Fouling of refinery reboilers is a major source of production loss, health, safety, and environment (HSE) issues, and increased carbon emissions. Reboilers can be especially difficult, as fouling is difficult to address without major cleaning operations, and anti-fouling solutions outside of design modifications are limited.
Formulation development of a novel coating material for reboiler systems examined a wide variety of polymer and nanocomposite chemistries. An iterative development process was used to identify and synthesize a polymer nanocomposite surface treatment to protect against corrosion induced by the buildup of chloride and sulfide salts typically found within distillation reboilers. Application on carbon steel test panels was completed using industry standard spray application methods and subsequently characterized for adhesion strength, thermal stability, chemical compatibility, and corrosion mitigation.
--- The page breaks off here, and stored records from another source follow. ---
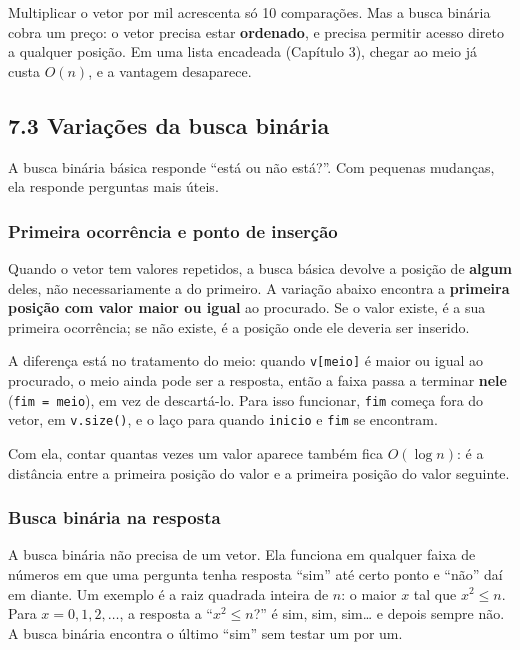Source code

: Multiplicar o vetor por mil acrescenta só 10 comparações. Mas a busca binária cobra um preço: o vetor precisa estar \textbf{ordenado}, e precisa permitir acesso direto a qualquer posição. Em uma lista encadeada (Capítulo 3), chegar ao meio já custa $O(n)$, e a vantagem desaparece.

\subsection{7.3 Variações da busca binária}

A busca binária básica responde ``está ou não está?''. Com pequenas mudanças, ela responde perguntas mais úteis.

\subsubsection{Primeira ocorrência e ponto de inserção}

Quando o vetor tem valores repetidos, a busca básica devolve a posição de \textbf{algum} deles, não necessariamente a do primeiro. A variação abaixo encontra a \textbf{primeira posição com valor maior ou igual} ao procurado. Se o valor existe, é a sua primeira ocorrência; se não existe, é a posição onde ele deveria ser inserido.

A diferença está no tratamento do meio: quando \texttt{v[meio]} é maior ou igual ao procurado, o meio ainda pode ser a resposta, então a faixa passa a terminar \textbf{nele} (\texttt{fim = meio}), em vez de descartá-lo. Para isso funcionar, \texttt{fim} começa fora do vetor, em \texttt{v.size()}, e o laço para quando \texttt{inicio} e \texttt{fim} se encontram.

Com ela, contar quantas vezes um valor aparece também fica $O(\log n)$: é a distância entre a primeira posição do valor e a primeira posição do valor seguinte.

\subsubsection{Busca binária na resposta}

A busca binária não precisa de um vetor. Ela funciona em qualquer faixa de números em que uma pergunta tenha resposta ``sim'' até certo ponto e ``não'' daí em diante. Um exemplo é a raiz quadrada inteira de $n$: o maior $x$ tal que $x^2 \le n$. Para $x = 0, 1, 2, \ldots$, a resposta a ``$x^2 \le n$?'' é sim, sim, sim\ldots{} e depois sempre não. A busca binária encontra o último ``sim'' sem testar um por um.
Data included in this study will demonstrate that the material has a durability comparable to existing state-of-the-art coating materials (following ASTM D3359), chemical resistance to high acid and base solutions, and corrosion resistance (following ASTM B117) to support the long-term use of this novel surface treatment to protect metallic surfaces in harsh process conditions. Use of this novel material, compatible up to 350°C, has suggested the overall lifetime of the candidate reboiler system could be increased 2-fold based on previous applications of similar materials in field deployment.
This non-fluorinated, highly chemically resistant surface treatment can offer significant cost avoidance through the improvement of operational uptime and reduced maintenance costs in heat transfer applications typically susceptible to corrosion and fouling.